On an evening in the September of 1860, some excitement was caused among the inhabitants of the secluded town of Oppido in Calabria Ultra, when the gleam of arms announced the approach of regular troops. The dealers in pottery and silk, in wine and oil, and the manufacturers of gloves and stockings from the delicate filaments of the shell-fish named the pinna marina, and the water-carrier by the well, conferred together on this unusual circumstance; the wandering pifferari paused in their strains before the shrine of the Madonna; and the rustics of a more doubtful character—to wit, the armed and lawless carbonari and mountaineers, the brigands, with their sugar-loaf hats, velveteen jackets, and sandalled feet—looked forth from the dense forests and coverts wherein they lurked, defying alike the anathemas of the Archbishop of Reggio and the powers of the High Court there, and thought the time was near to inspect their guns and stilettoes, and set their wives to abandon the distaff for the bullet-mould, as none knew on what errand those troops had come, or what might ensue ere long, and strange things were expected, for Mazzini and "The Liberator" had been busy with their manifestoes; even the Fata Morgana had been showing strange optical delusions of late in the Bay of Reggio and the Straits of Messina.

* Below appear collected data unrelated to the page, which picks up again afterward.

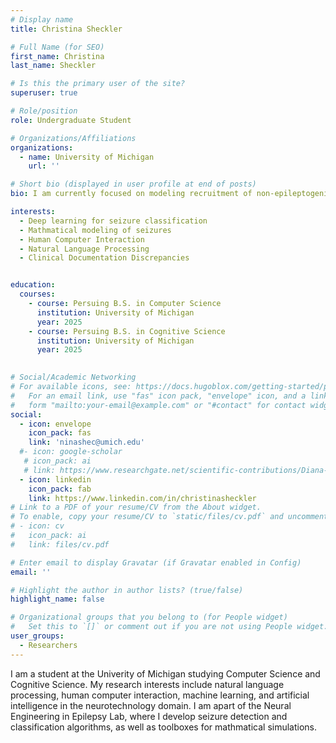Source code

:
```yaml
---
# Display name
title: Christina Sheckler

# Full Name (for SEO)
first_name: Christina
last_name: Sheckler

# Is this the primary user of the site?
superuser: true

# Role/position
role: Undergraduate Student

# Organizations/Affiliations
organizations:
  - name: University of Michigan
    url: ''

# Short bio (displayed in user profile at end of posts)
bio: I am currently focused on modeling recruitment of non-epileptogenic brain regions during a seizure. 

interests:
  - Deep learning for seizure classification
  - Mathmatical modeling of seizures
  - Human Computer Interaction
  - Natural Language Processing
  - Clinical Documentation Discrepancies 


education:
  courses:
    - course: Persuing B.S. in Computer Science
      institution: University of Michigan
      year: 2025
    - course: Persuing B.S. in Cognitive Science
      institution: University of Michigan
      year: 2025
    

# Social/Academic Networking
# For available icons, see: https://docs.hugoblox.com/getting-started/page-builder/#icons
#   For an email link, use "fas" icon pack, "envelope" icon, and a link in the
#   form "mailto:your-email@example.com" or "#contact" for contact widget.
social:
  - icon: envelope
    icon_pack: fas
    link: 'ninashec@umich.edu'
  #- icon: google-scholar
   # icon_pack: ai
   # link: https://www.researchgate.net/scientific-contributions/Diana-M-Karosas-2291126194
  - icon: linkedin
    icon_pack: fab
    link: https://www.linkedin.com/in/christinasheckler
# Link to a PDF of your resume/CV from the About widget.
# To enable, copy your resume/CV to `static/files/cv.pdf` and uncomment the lines below.
# - icon: cv
#   icon_pack: ai
#   link: files/cv.pdf

# Enter email to display Gravatar (if Gravatar enabled in Config)
email: ''

# Highlight the author in author lists? (true/false)
highlight_name: false

# Organizational groups that you belong to (for People widget)
#   Set this to `[]` or comment out if you are not using People widget.
user_groups:
  - Researchers
---
```


I am a student at the Univerity of Michigan studying Computer Science and Cognitive Science. My research interests include natural language processing, human computer interaction, machine learning, and artificial intelligence in the neurotechnology domain. I am apart of the Neural Engineering in Epilepsy Lab, where I develop seizure detection and classification algorithms, as well as toolboxes for mathmatical simulations.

The battle of Aspromonte had been fought in their vicinity during the preceding month.

Garibaldi, as all the world knows, intent on raising an insurrection in Hungary, had placed himself at the head of a body of Sicilian volunteers, in the forest district of Ficuzza, twenty miles from Palermo, and, by a hasty and ill-advised movement, he landed these men from two steamers on the Calabrian shore, where, on the mountain plateau of Aspromonte—one of the highest of the Calabrian hills, rising immediately behind the town of Oppido—he was attacked by the Royal Italian troops, under Colonel Pallavacino. He fell, wounded by a musket-shot in the ankle, while all his people were surrounded and made prisoners.

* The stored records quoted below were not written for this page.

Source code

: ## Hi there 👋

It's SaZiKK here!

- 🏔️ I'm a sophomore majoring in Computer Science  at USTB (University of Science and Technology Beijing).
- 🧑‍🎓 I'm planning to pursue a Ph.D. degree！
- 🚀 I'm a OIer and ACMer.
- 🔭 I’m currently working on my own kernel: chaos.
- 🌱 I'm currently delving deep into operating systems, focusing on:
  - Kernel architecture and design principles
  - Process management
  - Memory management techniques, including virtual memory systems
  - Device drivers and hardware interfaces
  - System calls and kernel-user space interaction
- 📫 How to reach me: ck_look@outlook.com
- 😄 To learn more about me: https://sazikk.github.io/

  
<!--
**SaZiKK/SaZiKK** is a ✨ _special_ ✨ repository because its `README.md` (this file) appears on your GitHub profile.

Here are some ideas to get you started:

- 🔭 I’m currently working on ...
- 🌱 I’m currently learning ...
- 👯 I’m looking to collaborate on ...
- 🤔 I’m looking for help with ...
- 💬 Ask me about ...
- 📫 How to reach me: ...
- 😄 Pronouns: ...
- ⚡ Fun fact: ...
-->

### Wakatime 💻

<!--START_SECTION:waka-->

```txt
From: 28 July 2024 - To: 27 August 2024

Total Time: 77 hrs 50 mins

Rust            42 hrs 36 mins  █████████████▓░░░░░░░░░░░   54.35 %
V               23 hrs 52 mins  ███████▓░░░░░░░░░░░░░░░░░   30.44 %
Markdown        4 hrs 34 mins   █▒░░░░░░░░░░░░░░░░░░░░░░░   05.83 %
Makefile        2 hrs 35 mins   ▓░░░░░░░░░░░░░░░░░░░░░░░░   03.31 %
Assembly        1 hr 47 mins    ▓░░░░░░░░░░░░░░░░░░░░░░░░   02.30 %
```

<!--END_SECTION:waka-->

Military executions followed on many, though "The Liberator," for his great services in the cause of Italian independence, was never brought to trial; and now the young grass was sprouting above the earthy mounds, and round the rude little crosses that marked where the dead lay in their lonely graves on the slope of the Apennines.

For two noted brigands who had accompanied him, named Agostino Velda and Giuseppe Rivarola, rewards were offered at that time in vain.

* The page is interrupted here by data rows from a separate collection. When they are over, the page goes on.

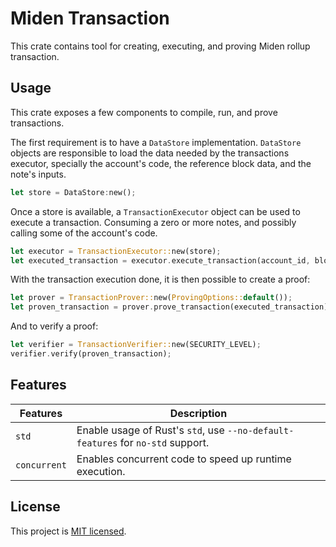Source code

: # Miden Transaction

This crate contains tool for creating, executing, and proving Miden rollup transaction.

## Usage

This crate exposes a few components to compile, run, and prove transactions.

The first requirement is to have a `DataStore` implementation. `DataStore` objects are responsible to load the data needed by the transactions executor, specially the account's code, the reference block data, and the note's inputs.

```rust
let store = DataStore:new();
```

Once a store is available, a `TransactionExecutor` object can be used to execute a transaction. Consuming a zero or more notes, and possibly calling some of the account's code.

```rust
let executor = TransactionExecutor::new(store);
let executed_transaction = executor.execute_transaction(account_id, block_ref, note_ids, tx_args);
```

With the transaction execution done, it is then possible to create a proof:

```rust
let prover = TransactionProver::new(ProvingOptions::default());
let proven_transaction = prover.prove_transaction(executed_transaction);
```

And to verify a proof:

```rust
let verifier = TransactionVerifier::new(SECURITY_LEVEL);
verifier.verify(proven_transaction);
```

## Features

| Features     | Description                                                                                   |
| ------------ | --------------------------------------------------------------------------------------------- |
| `std`        | Enable usage of Rust's `std`, use `--no-default-features` for `no-std` support.               |
| `concurrent` | Enables concurrent code to speed up runtime execution.                                        |

## License

This project is [MIT licensed](../LICENSE).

The excitement in Oppido was in no way lessened when the sound of bugles came on the evening wind, and ere long the 3rd regiment of Bersaglieri, or Italian Rifles, in the service of Victor Emanuel, with their plumed hats and quaint uniforms, marched into the town, and halted before the Albergo del Leon d'Oro, where the colours were lodged, and the lieutenant-colonel commanding took up his quarters.

The soldiers were placed in an empty monastery; a guard was mounted there, and also at the albergo; and then it began to be whispered about in the market-place and cafés that the Bersaglieri were to remain there until a captain arrived from Reggio with some special instructions for the colonel, Vincenzo il Conte Manfredi, of whom we shall hear more anon.

These rumours were unpleasantly connected with a Bersagliere named Agostino Velda—the same Velda who had followed General Garibaldi, and who had been brought in with the quarter-guard as a prisoner, and was now in a cell of the monastery, heavily ironed, and under the strictest surveillance.

Among the Bersaglieri of Colonel Manfredi were two soldiers of the name of Velda—the prisoner Agostino, and his son Raphael, a youth of little more than twenty years, who bore a character as high and unblemished as that of his father was degraded and low, dissipated and vile. Yet the father and son were both eminently handsome men, and both had fought bravely—the former on the fields of Goïto and Novara, and the latter at Montebello and Solferino; but latterly to many crimes and breaches of military law, Agostino had added that of desertion and consorting with brigands, among whom he narrowly escaped an assassination in which he became involved; and a notice of this event found its way even into the Times.

He had thrown aside his uniform, adopted the well-known costume of the brigands—a gaily-embroidered jacket, a high hat, with broad, flaunting ribbon, and long leathern gaiters—and, armed with a rifle and six-barrelled revolver, made his lurking-place among the mountains near Naples.